• Sonuç bulunamadı

1.8. Araştırmanın Anahtar Kavramları ve Tanımlar

2.1.2. Dil Bilgisi Öğretimi

Dil bilgisi, dili oluşturan temel öğelerin birbiri ile ilişkisi ve etkileşimi sonucunda oluşan genel özellik ve kurallardır. Dil bilgisi öğretimi bu kural ve özelliklerin kişide beceri halini almasını amaçlamaktadır. Böylece birey dil bilincini kazanarak dilini daha iyi tanır. Doğru ve mantıksal düşünme, okuduğunu anlama ve yorumlama gibi beceriler dil bilgisinin etkili öğrenme ve öğretimi sonunda ortaya çıkar.

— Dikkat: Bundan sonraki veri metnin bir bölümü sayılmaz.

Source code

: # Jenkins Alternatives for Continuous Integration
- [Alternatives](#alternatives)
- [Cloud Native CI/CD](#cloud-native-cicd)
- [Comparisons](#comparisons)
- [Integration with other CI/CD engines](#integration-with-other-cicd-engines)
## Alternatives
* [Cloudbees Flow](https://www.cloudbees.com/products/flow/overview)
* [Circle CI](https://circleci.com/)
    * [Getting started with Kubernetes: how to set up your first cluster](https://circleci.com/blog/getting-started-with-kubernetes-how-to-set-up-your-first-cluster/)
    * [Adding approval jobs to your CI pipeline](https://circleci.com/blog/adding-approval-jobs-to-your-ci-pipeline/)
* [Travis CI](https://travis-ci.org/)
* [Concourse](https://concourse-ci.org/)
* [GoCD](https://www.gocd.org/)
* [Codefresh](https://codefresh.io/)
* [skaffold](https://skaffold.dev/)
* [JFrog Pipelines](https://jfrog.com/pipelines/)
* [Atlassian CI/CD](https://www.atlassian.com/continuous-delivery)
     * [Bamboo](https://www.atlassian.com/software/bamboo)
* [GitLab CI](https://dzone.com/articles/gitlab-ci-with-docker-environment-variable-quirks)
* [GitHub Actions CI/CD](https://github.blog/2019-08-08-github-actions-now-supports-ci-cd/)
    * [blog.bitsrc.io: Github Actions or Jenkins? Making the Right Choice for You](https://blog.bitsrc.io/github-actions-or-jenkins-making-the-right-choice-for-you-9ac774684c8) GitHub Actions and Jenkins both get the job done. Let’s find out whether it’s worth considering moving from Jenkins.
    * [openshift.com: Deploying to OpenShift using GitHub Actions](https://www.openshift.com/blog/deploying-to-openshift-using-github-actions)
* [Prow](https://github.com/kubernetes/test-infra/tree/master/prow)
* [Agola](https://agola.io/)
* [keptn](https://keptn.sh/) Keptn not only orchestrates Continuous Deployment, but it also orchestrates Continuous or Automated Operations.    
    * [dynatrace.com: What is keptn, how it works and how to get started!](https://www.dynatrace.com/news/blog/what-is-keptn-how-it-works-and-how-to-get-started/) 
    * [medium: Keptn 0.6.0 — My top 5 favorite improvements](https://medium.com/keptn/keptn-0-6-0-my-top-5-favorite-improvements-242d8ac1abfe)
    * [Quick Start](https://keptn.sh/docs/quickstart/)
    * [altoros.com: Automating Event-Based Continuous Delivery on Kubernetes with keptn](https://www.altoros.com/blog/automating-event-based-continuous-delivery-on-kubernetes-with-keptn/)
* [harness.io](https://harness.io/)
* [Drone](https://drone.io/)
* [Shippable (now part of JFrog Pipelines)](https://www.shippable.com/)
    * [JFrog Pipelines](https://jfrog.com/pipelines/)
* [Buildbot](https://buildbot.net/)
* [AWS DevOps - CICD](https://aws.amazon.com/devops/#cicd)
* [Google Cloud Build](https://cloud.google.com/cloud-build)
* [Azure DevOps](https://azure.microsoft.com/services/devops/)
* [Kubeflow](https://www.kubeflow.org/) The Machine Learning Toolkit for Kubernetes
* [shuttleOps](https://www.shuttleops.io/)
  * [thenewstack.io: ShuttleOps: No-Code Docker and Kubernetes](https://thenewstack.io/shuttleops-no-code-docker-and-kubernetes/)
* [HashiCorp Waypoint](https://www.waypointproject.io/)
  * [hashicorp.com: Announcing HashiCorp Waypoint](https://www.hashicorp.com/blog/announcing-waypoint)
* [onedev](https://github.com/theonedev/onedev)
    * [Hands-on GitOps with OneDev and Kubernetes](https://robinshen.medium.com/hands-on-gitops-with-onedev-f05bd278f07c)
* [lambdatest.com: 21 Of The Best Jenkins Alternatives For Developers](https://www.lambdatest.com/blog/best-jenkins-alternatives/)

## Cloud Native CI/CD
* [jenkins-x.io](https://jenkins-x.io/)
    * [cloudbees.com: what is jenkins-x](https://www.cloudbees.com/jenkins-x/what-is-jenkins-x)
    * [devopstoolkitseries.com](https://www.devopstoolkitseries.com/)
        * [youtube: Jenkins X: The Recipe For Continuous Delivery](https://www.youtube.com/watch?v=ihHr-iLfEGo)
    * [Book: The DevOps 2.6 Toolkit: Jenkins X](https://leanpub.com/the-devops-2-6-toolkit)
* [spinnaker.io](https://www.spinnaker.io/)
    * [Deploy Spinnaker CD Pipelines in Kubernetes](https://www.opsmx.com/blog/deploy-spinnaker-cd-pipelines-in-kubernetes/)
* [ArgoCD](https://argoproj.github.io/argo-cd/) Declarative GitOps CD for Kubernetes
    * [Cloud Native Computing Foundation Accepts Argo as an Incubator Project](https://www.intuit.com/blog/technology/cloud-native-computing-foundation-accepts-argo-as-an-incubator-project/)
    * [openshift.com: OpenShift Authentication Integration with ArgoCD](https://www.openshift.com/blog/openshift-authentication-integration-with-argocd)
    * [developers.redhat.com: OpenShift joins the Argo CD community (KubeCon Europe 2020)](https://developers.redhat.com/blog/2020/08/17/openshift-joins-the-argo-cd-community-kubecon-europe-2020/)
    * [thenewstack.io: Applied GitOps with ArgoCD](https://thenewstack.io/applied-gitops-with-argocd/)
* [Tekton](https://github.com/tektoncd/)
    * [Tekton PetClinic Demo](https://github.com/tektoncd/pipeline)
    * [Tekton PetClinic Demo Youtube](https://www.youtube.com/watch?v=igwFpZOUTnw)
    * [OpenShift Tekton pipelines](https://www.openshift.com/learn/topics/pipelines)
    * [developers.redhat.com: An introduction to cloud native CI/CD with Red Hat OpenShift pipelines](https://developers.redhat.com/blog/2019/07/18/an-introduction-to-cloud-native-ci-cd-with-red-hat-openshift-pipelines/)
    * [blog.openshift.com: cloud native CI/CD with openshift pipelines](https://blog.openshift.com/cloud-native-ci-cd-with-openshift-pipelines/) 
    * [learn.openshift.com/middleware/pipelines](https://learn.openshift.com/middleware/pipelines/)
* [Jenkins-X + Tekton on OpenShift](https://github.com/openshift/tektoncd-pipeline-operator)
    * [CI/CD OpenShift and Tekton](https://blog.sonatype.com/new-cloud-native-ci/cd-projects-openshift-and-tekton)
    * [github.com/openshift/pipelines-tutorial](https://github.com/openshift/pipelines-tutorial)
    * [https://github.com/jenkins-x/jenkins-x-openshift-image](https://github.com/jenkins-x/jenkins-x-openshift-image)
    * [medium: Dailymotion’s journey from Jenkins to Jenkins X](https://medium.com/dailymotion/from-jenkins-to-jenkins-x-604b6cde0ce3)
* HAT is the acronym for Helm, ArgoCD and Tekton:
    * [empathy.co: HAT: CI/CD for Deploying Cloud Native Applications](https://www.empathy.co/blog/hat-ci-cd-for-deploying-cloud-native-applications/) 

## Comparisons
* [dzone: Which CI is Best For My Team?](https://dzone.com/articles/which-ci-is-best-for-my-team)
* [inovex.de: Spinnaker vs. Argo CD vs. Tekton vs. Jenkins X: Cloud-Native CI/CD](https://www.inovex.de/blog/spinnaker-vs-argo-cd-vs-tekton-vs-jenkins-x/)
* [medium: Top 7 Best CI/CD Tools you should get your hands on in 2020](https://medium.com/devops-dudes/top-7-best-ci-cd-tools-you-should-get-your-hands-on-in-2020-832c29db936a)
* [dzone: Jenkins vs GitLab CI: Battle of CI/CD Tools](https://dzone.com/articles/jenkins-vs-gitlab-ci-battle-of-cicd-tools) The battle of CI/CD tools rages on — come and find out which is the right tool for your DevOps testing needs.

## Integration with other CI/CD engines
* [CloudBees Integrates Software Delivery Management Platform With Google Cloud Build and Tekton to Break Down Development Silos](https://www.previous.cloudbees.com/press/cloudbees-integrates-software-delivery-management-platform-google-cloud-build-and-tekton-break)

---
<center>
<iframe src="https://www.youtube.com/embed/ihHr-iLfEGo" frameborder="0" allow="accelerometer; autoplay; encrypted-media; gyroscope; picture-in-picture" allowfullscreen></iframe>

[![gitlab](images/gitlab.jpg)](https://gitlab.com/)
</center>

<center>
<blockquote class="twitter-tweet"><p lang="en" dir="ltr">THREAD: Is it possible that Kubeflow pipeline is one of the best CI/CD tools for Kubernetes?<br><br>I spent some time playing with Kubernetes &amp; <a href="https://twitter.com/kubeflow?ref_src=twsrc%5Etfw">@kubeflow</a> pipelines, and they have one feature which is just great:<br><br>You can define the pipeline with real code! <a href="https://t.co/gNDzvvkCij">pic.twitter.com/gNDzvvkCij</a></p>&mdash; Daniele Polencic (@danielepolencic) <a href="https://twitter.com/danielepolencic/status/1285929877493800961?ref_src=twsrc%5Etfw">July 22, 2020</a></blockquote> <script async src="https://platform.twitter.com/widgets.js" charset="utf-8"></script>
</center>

Dil bilgisi (gramer), “Bir dili ses, sekil ve cümle yapıları ile dilin çeşitli öğeleri arasındaki anlam ilişkileri açısından inceleyerek bunlarla ilgili kuralları ve işleyiş özelliklerini ortaya koyan bilimdir. Ses bilgisi, sekil bilgisi, cümle bilgisi ve anlam bilgisi gramerin başlıca bölümleridir. Tür olarak tasvirî gramer, tarihî gramer ve karşılaştırmalı gramer gibi türleri vardır” (Korkmaz, 1992: 121).

Dili oluşturan çeşitli bileşenler vardır. Bu bileşenlerden en küçüğü ses ve sesin dildeki karşılığı olan harftir. Alt bileşenler bir araya gelerek üst bileşenlerin oluşumunu sağlamaktadır. Sesler ve harfler birleşerek sırasıyla heceleri, kelimeleri, cümle ve metinleri oluşturmaktadırlar. Dil bilgisi alandaki bu öğeler tür, yapı, görev, işleyiş ve anlam yönünden incelenip araştırılmakta ve çeşitli kurallar oluşturulmaktadır. Eskiden dil bilgisi öğretimi denildiğinde ise akla yalnızca bu kuralların öğretimi geliyordu.

Günümüzde ise bu anlayış değişmiştir. Bireyin zihinsel becerilerini kullanması ve dili iyi kullanıp anlaması amacıyla dil bilgisi öğretimi gerçekleştirilmektedir. Dil bilgisi öğretimi sadece dilin kurallarını öğretmeyi değil dili öğretmeyi amaçlamaktadır.

“Dil çeşitli öğelerden oluşmaktadır. Bunlar küçükten büyüğe doğru sıralandığında dili oluşturan en küçük öğeler sesler olmaktadır. Sesler tek başına iken çoğu zaman bir anlamı olmaksızın ancak diğer öğelerle birleşince anlam kazanmaktadır.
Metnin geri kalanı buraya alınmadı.